The study of trace remains is called ichnology, which is divided into paleoichnology, or the study of trace fossils, and neoichnology, the study of modern trace remains.

The science of ichnology is quite challenging, as most trace remains cannot be positively assigned to a specific organism or even to a specific class of organisms. Furthermore, trace remains such as burrows can make the work for paleontologists and paleobiologists more difficult as they rework sediments, causing older strata to be mixed with younger ones. This can cause some confusion in interpretation, unless viewed in geologic context. However, trace fossils have the benefit of being much more common than body fossils; any given organism will leave many traces, but only one carcass.[1]

Adolf Seilacher divided trace fossils into five main behavioral groups:

  • Domichnia are dwelling structures that reflect the life position of the organism that created it;
  • Fodinichnia are three-dimensional structures left by animals which eat their way through sediment, such as deposit feeders;
  • Pascichnia are another type of feeding trace, left by grazers on the surface of a soft sediment or a mineral substrate;
  • Cubichnia are resting traces, in the form of an impression left by an organism on a soft sediment;
  • Repichnia are surface traces of creeping and crawling, as an organism moved from one station to another.

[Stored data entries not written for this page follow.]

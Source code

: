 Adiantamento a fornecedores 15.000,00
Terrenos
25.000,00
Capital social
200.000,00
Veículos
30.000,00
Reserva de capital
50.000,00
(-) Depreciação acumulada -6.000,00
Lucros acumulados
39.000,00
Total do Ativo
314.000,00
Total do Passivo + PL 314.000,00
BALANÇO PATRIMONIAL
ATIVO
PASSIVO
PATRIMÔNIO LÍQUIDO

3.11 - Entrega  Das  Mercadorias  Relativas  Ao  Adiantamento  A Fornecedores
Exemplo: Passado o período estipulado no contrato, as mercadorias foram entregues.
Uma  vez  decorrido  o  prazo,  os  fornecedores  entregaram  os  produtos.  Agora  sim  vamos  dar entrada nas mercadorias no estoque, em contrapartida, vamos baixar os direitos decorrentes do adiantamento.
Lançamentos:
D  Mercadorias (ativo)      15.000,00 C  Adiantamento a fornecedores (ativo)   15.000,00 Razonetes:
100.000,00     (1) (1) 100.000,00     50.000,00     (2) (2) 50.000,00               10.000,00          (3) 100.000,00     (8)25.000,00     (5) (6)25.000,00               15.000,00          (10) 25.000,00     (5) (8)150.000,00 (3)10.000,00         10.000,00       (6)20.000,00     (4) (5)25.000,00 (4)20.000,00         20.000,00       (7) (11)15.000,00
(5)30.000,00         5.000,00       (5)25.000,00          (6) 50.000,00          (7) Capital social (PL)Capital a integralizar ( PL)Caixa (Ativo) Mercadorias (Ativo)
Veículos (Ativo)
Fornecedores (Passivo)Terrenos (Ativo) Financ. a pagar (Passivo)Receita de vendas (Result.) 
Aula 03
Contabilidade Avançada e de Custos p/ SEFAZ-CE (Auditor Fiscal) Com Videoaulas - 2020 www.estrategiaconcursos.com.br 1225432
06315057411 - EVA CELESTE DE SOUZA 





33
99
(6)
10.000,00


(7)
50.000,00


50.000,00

Confusion with other types of fossils

Trace fossils should not be confused with body casts. The Ediacaran biota, for instance, primarily consists of the casts of organisms in sediment.

Early geologists gave the name 'fucoid' to a wide variety of markings they found on the bedding planes of sedimentary rocks. The earth scientists frequently misinterpreted these 'fucoid' marks as being the fossilized remains of seaweed. However, in more recent years, these markings have been studied with greater thoroughness. It is now apparent that the 'fucoids' and other markings have in fact been caused by a variety of plants and animals. As a result, these 'fucoid' markings are now termed trace fossils.

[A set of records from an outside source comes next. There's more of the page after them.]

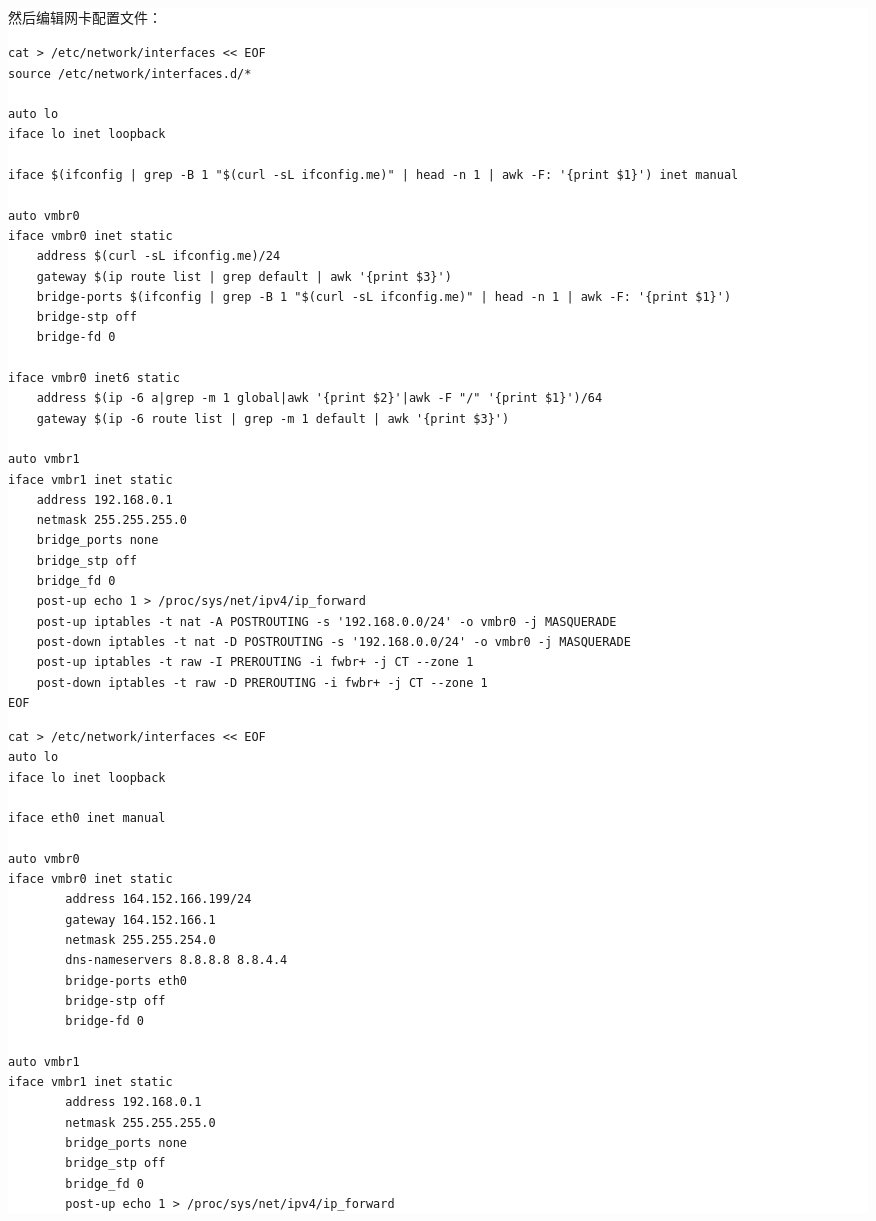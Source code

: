 然后编辑网卡配置文件：

```
cat > /etc/network/interfaces << EOF
source /etc/network/interfaces.d/*

auto lo
iface lo inet loopback

iface $(ifconfig | grep -B 1 "$(curl -sL ifconfig.me)" | head -n 1 | awk -F: '{print $1}') inet manual

auto vmbr0
iface vmbr0 inet static
    address $(curl -sL ifconfig.me)/24
    gateway $(ip route list | grep default | awk '{print $3}')
    bridge-ports $(ifconfig | grep -B 1 "$(curl -sL ifconfig.me)" | head -n 1 | awk -F: '{print $1}')
    bridge-stp off
    bridge-fd 0

iface vmbr0 inet6 static
    address $(ip -6 a|grep -m 1 global|awk '{print $2}'|awk -F "/" '{print $1}')/64
    gateway $(ip -6 route list | grep -m 1 default | awk '{print $3}')

auto vmbr1
iface vmbr1 inet static
    address 192.168.0.1
    netmask 255.255.255.0
    bridge_ports none
    bridge_stp off
    bridge_fd 0
    post-up echo 1 > /proc/sys/net/ipv4/ip_forward
    post-up iptables -t nat -A POSTROUTING -s '192.168.0.0/24' -o vmbr0 -j MASQUERADE
    post-down iptables -t nat -D POSTROUTING -s '192.168.0.0/24' -o vmbr0 -j MASQUERADE
    post-up iptables -t raw -I PREROUTING -i fwbr+ -j CT --zone 1
    post-down iptables -t raw -D PREROUTING -i fwbr+ -j CT --zone 1
EOF
```

```
cat > /etc/network/interfaces << EOF
auto lo
iface lo inet loopback

iface eth0 inet manual

auto vmbr0
iface vmbr0 inet static
        address 164.152.166.199/24
        gateway 164.152.166.1
        netmask 255.255.254.0
        dns-nameservers 8.8.8.8 8.8.4.4
        bridge-ports eth0
        bridge-stp off
        bridge-fd 0

auto vmbr1
iface vmbr1 inet static
        address 192.168.0.1
        netmask 255.255.255.0
        bridge_ports none
        bridge_stp off
        bridge_fd 0
        post-up echo 1 > /proc/sys/net/ipv4/ip_forward
```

Pseudofossils, which are not true fossils, should also not be confused with ichnofossils, which are true indications of prehistoric life.

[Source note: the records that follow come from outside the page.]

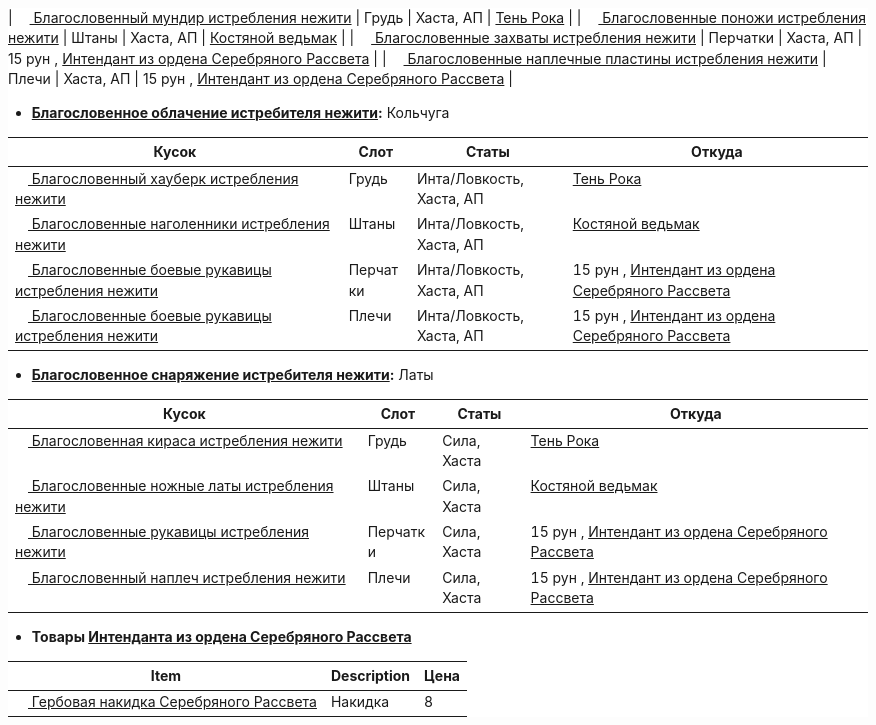|  <a href="https://www.wowhead.com/wotlk/ru/item=43076/благословенный-мундир-истребления-нежити"><img src="https://wow.zamimg.com/images/wow/icons/large/inv_chest_cloth_05.jpg" width="13" height="13"/> Благословенный мундир истребления нежити</a> | Грудь | Хаста, АП | [Тень Рока](https://www.wowhead.com/wotlk/ru/npc=16143/тень-рока) |
|  <a href="https://www.wowhead.com/wotlk/ru/item=43079/благословенные-поножи-истребления-нежити"><img src="https://wow.zamimg.com/images/wow/icons/large/inv_pants_cloth_21.jpg" width="13" height="13"/> Благословенные поножи истребления нежити</a> | Штаны | Хаста, АП | [Костяной ведьмак](https://www.wowhead.com/wotlk/ru/npc=16380/костяной-ведьмак) |
|  <a href="https://www.wowhead.com/wotlk/ru/item=43078/благословенные-захваты-истребления-нежити"><img src="https://wow.zamimg.com/images/wow/icons/large/inv_gauntlets_47.jpg" width="13" height="13"/> Благословенные захваты истребления нежити</a> | Перчатки | Хаста, АП | 15 рун , [Интендант из ордена Серебряного Рассвета](https://www.wowhead.com/wotlk/ru/npc=16786/интендант-из-ордена-серебряного-рассвета) |
|  <a href="https://www.wowhead.com/wotlk/ru/item=43077/благословенные-наплечные-пластины-истребления-нежити"><img src="https://wow.zamimg.com/images/wow/icons/large/inv_shoulder_12.jpg" width="13" height="13"/> Благословенные наплечные пластины истребления нежити</a> | Плечи | Хаста, АП | 15 рун , [Интендант из ордена Серебряного Рассвета](https://www.wowhead.com/wotlk/ru/npc=16786/интендант-из-ордена-серебряного-рассвета) |

- **[Благословенное облачение истребителя нежити](https://www.wowhead.com/wotlk/ru/item-set=783/благословенное-облачение-истребителя-нежити):** Кольчуга

| **Кусок** | **Слот** | **Статы** | **Откуда** |
|-----------|----------|-----------|------------|
|  <a href="https://www.wowhead.com/wotlk/ru/item=43080/благословенный-хауберк-истребления-нежити"><img src="https://wow.zamimg.com/images/wow/icons/large/inv_chest_chain_11.jpg" width="13" height="13"/> Благословенный хауберк истребления нежити</a> | Грудь | Инта/Ловкость, Хаста, АП | [Тень Рока](https://www.wowhead.com/wotlk/ru/npc=16143/тень-рока) |
|  <a href="https://www.wowhead.com/wotlk/ru/item=43083/благословенные-наголенники-истребления-нежити"><img src="https://wow.zamimg.com/images/wow/icons/large/inv_pants_mail_15.jpg" width="13" height="13"/> Благословенные наголенники истребления нежити</a> | Штаны | Инта/Ловкость, Хаста, АП | [Костяной ведьмак](https://www.wowhead.com/wotlk/ru/npc=16380/костяной-ведьмак) |
|  <a href="https://www.wowhead.com/wotlk/ru/item=43082/благословенные-боевые-рукавицы-истребления-нежити"><img src="https://wow.zamimg.com/images/wow/icons/large/inv_gauntlets_11.jpg" width="13" height="13"/> Благословенные боевые рукавицы истребления нежити</a> | Перчатки | Инта/Ловкость, Хаста, АП | 15 рун , [Интендант из ордена Серебряного Рассвета](https://www.wowhead.com/wotlk/ru/npc=16786/интендант-из-ордена-серебряного-рассвета) |
|  <a href="https://www.wowhead.com/wotlk/ru/item=43082/благословенные-боевые-рукавицы-истребления-нежити"><img src="https://wow.zamimg.com/images/wow/icons/large/inv_gauntlets_11.jpg" width="13" height="13"/> Благословенные боевые рукавицы истребления нежити</a> | Плечи | Инта/Ловкость, Хаста, АП | 15 рун , [Интендант из ордена Серебряного Рассвета](https://www.wowhead.com/wotlk/ru/npc=16786/интендант-из-ордена-серебряного-рассвета) |

- **[Благословенное снаряжение истребителя нежити](https://www.wowhead.com/wotlk/ru/item-set=784/благословенное-снаряжение-истребителя-нежити):** Латы

| **Кусок** | **Слот** | **Статы** | **Откуда** |
|-----------|----------|-----------|------------|
|  <a href="https://www.wowhead.com/wotlk/ru/item=43069/благословенная-кираса-истребления-нежити"><img src="https://wow.zamimg.com/images/wow/icons/large/inv_chest_plate19.jpg" width="13" height="13"/> Благословенная кираса истребления нежити</a> | Грудь | Сила, Хаста | [Тень Рока](https://www.wowhead.com/wotlk/ru/npc=16143/тень-рока) |
|  <a href="https://www.wowhead.com/wotlk/ru/item=43071/благословенные-ножные-латы-истребления-нежити"><img src="https://wow.zamimg.com/images/wow/icons/large/inv_pants_plate_12.jpg" width="13" height="13"/> Благословенные ножные латы истребления нежити</a> | Штаны | Сила, Хаста | [Костяной ведьмак](https://www.wowhead.com/wotlk/ru/npc=16380/костяной-ведьмак) |
|  <a href="https://www.wowhead.com/wotlk/ru/item=43070/благословенные-рукавицы-истребления-нежити"><img src="https://wow.zamimg.com/images/wow/icons/large/inv_gauntlets_28.jpg" width="13" height="13"/> Благословенные рукавицы истребления нежити</a> | Перчатки | Сила, Хаста | 15 рун , [Интендант из ордена Серебряного Рассвета](https://www.wowhead.com/wotlk/ru/npc=16786/интендант-из-ордена-серебряного-рассвета) |
|  <a href="https://www.wowhead.com/wotlk/ru/item=43068/благословенный-наплеч-истребления-нежити"><img src="https://wow.zamimg.com/images/wow/icons/large/inv_shoulder_21.jpg" width="13" height="13"/> Благословенный наплеч истребления нежити</a> | Плечи | Сила, Хаста | 15 рун , [Интендант из ордена Серебряного Рассвета](https://www.wowhead.com/wotlk/ru/npc=16786/интендант-из-ордена-серебряного-рассвета) |

- **Товары [Интенданта из ордена Серебряного Рассвета](https://www.wowhead.com/wotlk/ru/npc=16786/интендант-из-ордена-серебряного-рассвета)**

| **Item** | **Description** | **Цена** |
|---|---|---|
|  <a href="https://www.wowhead.com/wotlk/ru/item=22999/гербовая-накидка-серебряного-рассвета"><img src="https://wow.zamimg.com/images/wow/icons/large/inv_shirt_guildtabard_01.jpg" width="13" height="13"/> Гербовая накидка Серебряного Рассвета</a> | Накидка | 8 <a href="https://www.wowhead.com/wotlk/ru/item=22484/некротическая-руна"><img src="https://wow.zamimg.com/images/wow/icons/large/inv_stone_02.jpg" width="13" height="13"/></a> |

Information provided by ichnofossils

Paleoenvironments and Paleoecology

Trace fossils provide us with indirect evidence of life in the past, such as the footprints, tracks, burrows, borings, and feces left behind by animals, rather than the preserved remains of the body of the actual animal itself. Unlike most other fossils, which are produced only after the death of the organism concerned, trace fossils provide us with a record of the activity of an organism during its lifetime.

Trace fossils are formed by organisms performing the functions of their everyday life, such as walking, crawling, burrowing, boring, or feeding. Tetrapod footprints, worm trails and the burrows made by clams and arthropods are all trace fossils.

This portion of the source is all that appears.